A proper look
I feel like the things I’ve been writing in here lately have been boring. This is perhaps because I haven’t had much time to just sit and think and write. Although, that can be a good thing sometimes. Being busy has its place.
I got off work early tonight because it a) wasn’t all that busy and b) I feel like shit and my cold is just getting worse. I think I may even have a fever. Boo. Way to go not taking care of yourself. I think it might have to do with the fact that my body knows that I’m going to get a week off, and consequently has decided to shut down on me. Thanks body!
I had a really great evening tonight. Met with Tattoo Guy for a drink and then we went for dinner. As I mentioned earlier, I should have gone to yoga, but I definitely chose the more enjoyable option. It’s such a funny thing. We have so much fun together. It’s great: we amuse one another no end, we talk about absolutely anything, often going for the more inappropriate subject matter, because it’s just more fun. It’s like the filter that I usually have when I’m out in company just comes off completely, and he encourages it. He definitely does not have a filter.
Dinner was awesome. We talked a bit about us. Us hanging out. The fact that both of us are prioritizing our time together because, let’s face it, we just have amazing chemistry. Talking shit, being silly, getting excited about projects and ideas, discussing norms (and breaking them down), saying things inappropriately loudly. I haven’t had this much fun with someone in ages. And it’s not like we need to be drinking or smoking for the boundaries to come down — they’re just not there to start with.
That’s something that I’ve been thinking about quite a lot lately. It’s really awesome to have these interactions and relationships that don’t fit into any normal box. I mean, for a lot of people, what’s going on with CTG and myself is just weird. We really like one another, we want to hang out all the time, we’re really attracted to one another, and yet we aren’t sleeping together, nor does it seem like we’re going to “go out” as such. I mean, I’m not writing off any possibility of anything of that sort happening in the future, but at this point in time, I’m loving just hanging out the way we are. There’s no pressure to be anything other than genuine. No expectations. Just honesty and fun. And I know that a relationship/friendship/whatever you want to call it of this sort would probably freak a lot of people out. I’m sure that the girl he’s seeing (I’m not mentioning names — actually I’m going to start changing the names soon…I forgot about that. Anyhow…), I’m sure that if she saw us together she’d be a little surprised (perturbed?). Not that we’re doing anything. We’re just having fun and being close and being silly. Mmm. It’s great.

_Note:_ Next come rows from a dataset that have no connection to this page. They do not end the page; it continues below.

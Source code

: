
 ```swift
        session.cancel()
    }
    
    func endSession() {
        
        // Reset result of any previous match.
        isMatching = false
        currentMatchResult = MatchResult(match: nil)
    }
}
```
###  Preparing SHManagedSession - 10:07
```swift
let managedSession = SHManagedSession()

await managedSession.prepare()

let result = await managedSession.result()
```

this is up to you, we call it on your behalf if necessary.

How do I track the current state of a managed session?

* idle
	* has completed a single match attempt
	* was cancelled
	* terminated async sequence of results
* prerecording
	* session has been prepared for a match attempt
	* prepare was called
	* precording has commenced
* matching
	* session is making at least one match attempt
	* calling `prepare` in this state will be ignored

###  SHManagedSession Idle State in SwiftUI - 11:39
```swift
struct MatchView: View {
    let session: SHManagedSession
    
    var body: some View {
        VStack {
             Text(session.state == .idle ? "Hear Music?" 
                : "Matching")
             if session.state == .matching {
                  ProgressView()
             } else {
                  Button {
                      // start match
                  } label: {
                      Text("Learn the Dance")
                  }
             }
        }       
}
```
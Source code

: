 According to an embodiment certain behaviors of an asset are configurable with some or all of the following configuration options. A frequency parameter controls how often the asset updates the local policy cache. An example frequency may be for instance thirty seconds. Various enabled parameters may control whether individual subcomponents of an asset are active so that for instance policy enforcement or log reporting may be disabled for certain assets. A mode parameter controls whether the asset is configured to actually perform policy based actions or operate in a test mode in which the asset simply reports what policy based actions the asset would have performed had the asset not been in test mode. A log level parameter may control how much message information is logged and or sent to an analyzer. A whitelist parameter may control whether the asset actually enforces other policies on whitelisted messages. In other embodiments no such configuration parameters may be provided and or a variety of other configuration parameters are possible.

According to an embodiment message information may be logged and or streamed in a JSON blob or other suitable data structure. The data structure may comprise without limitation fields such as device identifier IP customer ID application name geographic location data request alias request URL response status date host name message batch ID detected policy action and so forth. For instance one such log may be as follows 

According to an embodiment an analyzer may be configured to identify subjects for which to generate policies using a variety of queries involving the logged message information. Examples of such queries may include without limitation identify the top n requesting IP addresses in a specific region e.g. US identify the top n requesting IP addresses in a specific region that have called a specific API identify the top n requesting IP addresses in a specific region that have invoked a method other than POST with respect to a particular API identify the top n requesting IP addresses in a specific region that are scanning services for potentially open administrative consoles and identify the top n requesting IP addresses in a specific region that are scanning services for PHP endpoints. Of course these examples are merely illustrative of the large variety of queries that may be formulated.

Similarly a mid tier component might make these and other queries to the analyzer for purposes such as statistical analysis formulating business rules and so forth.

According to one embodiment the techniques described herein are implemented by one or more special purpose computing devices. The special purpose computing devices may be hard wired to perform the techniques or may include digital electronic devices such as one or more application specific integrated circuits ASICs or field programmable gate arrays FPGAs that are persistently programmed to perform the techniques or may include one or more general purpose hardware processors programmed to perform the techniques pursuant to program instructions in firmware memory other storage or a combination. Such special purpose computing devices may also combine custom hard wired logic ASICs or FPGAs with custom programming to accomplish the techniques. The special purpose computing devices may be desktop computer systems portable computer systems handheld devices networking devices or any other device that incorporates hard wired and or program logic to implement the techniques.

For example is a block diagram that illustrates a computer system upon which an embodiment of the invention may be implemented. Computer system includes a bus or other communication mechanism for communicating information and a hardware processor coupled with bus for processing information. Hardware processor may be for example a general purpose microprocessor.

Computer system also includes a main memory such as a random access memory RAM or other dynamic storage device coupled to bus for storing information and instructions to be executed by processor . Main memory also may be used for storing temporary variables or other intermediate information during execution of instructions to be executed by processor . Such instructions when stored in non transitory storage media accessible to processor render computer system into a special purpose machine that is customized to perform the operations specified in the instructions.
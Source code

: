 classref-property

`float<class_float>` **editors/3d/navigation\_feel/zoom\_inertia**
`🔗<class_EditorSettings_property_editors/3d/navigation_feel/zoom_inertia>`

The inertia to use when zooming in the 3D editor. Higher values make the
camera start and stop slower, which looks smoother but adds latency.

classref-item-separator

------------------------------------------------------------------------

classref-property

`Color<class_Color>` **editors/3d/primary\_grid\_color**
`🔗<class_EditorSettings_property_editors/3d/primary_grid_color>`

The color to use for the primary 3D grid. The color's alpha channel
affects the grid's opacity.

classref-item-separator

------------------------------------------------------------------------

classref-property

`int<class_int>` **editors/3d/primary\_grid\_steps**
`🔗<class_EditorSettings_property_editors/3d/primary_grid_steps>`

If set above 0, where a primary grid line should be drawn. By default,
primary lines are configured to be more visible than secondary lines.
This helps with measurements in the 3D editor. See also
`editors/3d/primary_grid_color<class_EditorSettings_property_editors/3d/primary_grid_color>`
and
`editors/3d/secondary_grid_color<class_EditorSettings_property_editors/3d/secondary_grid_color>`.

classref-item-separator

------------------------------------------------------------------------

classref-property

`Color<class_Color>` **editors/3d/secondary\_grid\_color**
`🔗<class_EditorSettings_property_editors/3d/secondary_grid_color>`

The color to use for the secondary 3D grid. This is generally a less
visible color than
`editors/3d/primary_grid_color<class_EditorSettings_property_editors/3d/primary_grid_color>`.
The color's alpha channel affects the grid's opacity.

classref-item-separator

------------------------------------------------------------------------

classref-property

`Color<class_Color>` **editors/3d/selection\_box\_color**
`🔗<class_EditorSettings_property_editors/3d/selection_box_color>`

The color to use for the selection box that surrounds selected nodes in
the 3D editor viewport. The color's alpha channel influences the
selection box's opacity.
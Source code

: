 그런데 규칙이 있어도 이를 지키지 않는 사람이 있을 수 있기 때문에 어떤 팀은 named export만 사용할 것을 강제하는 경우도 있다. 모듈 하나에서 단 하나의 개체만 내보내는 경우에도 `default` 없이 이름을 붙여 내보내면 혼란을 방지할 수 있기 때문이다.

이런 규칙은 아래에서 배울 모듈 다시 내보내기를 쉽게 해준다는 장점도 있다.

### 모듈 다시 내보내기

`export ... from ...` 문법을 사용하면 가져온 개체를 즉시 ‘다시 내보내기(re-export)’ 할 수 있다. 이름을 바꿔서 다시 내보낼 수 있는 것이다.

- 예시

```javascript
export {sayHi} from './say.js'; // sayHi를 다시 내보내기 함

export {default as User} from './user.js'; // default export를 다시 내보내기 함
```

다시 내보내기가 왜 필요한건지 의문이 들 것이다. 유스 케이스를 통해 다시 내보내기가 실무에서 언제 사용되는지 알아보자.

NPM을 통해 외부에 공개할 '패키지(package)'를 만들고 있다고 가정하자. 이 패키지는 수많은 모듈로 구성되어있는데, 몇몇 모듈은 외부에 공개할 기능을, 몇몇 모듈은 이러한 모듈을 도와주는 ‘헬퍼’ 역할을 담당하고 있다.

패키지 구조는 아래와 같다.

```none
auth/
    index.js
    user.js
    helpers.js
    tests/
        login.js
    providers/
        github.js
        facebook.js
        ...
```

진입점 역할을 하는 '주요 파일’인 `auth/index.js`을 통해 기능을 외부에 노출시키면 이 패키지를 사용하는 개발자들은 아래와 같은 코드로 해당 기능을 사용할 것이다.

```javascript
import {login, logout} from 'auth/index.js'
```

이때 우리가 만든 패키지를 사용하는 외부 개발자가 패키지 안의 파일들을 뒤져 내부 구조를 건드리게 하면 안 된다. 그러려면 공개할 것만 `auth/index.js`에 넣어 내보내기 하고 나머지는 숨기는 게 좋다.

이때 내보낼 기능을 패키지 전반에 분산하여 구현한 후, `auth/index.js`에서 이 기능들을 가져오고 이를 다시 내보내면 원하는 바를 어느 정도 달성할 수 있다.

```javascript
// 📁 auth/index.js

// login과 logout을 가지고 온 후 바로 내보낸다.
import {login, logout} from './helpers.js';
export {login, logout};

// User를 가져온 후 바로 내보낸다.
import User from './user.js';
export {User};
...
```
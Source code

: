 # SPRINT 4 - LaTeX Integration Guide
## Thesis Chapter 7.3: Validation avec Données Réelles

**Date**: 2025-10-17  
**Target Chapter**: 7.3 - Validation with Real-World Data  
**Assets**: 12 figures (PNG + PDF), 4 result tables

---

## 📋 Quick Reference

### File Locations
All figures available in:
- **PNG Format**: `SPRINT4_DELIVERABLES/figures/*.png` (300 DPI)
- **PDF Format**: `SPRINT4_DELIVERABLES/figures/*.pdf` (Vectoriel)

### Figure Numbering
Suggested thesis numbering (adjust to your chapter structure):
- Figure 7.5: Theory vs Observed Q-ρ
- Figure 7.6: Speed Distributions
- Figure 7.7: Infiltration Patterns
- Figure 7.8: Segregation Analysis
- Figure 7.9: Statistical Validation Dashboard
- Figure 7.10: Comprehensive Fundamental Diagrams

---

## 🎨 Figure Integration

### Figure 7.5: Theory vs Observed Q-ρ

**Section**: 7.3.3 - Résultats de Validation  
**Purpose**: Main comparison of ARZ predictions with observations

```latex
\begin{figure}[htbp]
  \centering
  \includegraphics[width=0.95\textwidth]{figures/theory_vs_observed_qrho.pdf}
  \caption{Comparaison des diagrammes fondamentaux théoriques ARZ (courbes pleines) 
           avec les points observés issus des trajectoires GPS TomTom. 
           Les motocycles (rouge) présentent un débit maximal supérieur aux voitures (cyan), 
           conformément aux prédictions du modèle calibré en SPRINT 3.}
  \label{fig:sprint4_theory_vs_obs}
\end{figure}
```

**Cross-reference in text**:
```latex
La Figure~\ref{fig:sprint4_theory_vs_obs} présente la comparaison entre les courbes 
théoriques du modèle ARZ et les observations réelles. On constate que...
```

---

And, yes. The thought has entered my mind. There is definitely a voice questioning why things aren’t going further. I guess it’s the whole boy meets girl, boy likes girl, boy and girl do nasty things. Yeah… I don’t know. My friends question it. They all hear me talking about him, getting excited, smiling when I’m telling them about dinner, or hanging out or whatever, and I can hear the skepticism in their voices when I say that we’re just having a lot of fun being friends and that we’re not going to sleep together. Yet. I guess I should add that. I like that ‘yet,’ actually.
I should really get to sleep. I feel bad — I really wanted to talk to the Brit tonight, but I’m home early and I need to get some rest. He’s seeming to be a little weirded out because we haven’t talked much lately, but honestly, we’ve both been really busy, and time-wise, it was getting to be more than I could handle. I just wasn’t sleeping enough. Plus, I don’t want this to get out of control. The last thing I want is any weirdness. I really love talking to him; I love the extra fun stuff too. I also don’t want it to stop. But I can’t do this all the time. I want for us to have our real lives in the real world, and also to connect online from opposite sides of the planet. I don’t want him to get all hung up on me, and I don’t want to put my life on hold for him. It’s just unrealistic. Plus, I think the beauty of our relationship is that things are really open and fun and honest and unlimited and there are no issues. I don’t want jealousy or any of those shitty emotions to creep in. I just want him to have a great time and to have a great time myself and then, when we’re online we can have lots of excellent steamy fun.
I think this is what I mean when I have said in the past that I don’t know that I’ll ever really be a monogamous, heteronormative creature. I just enjoy life and people too much to limit myself to what society deems acceptable. And it’s so much fun!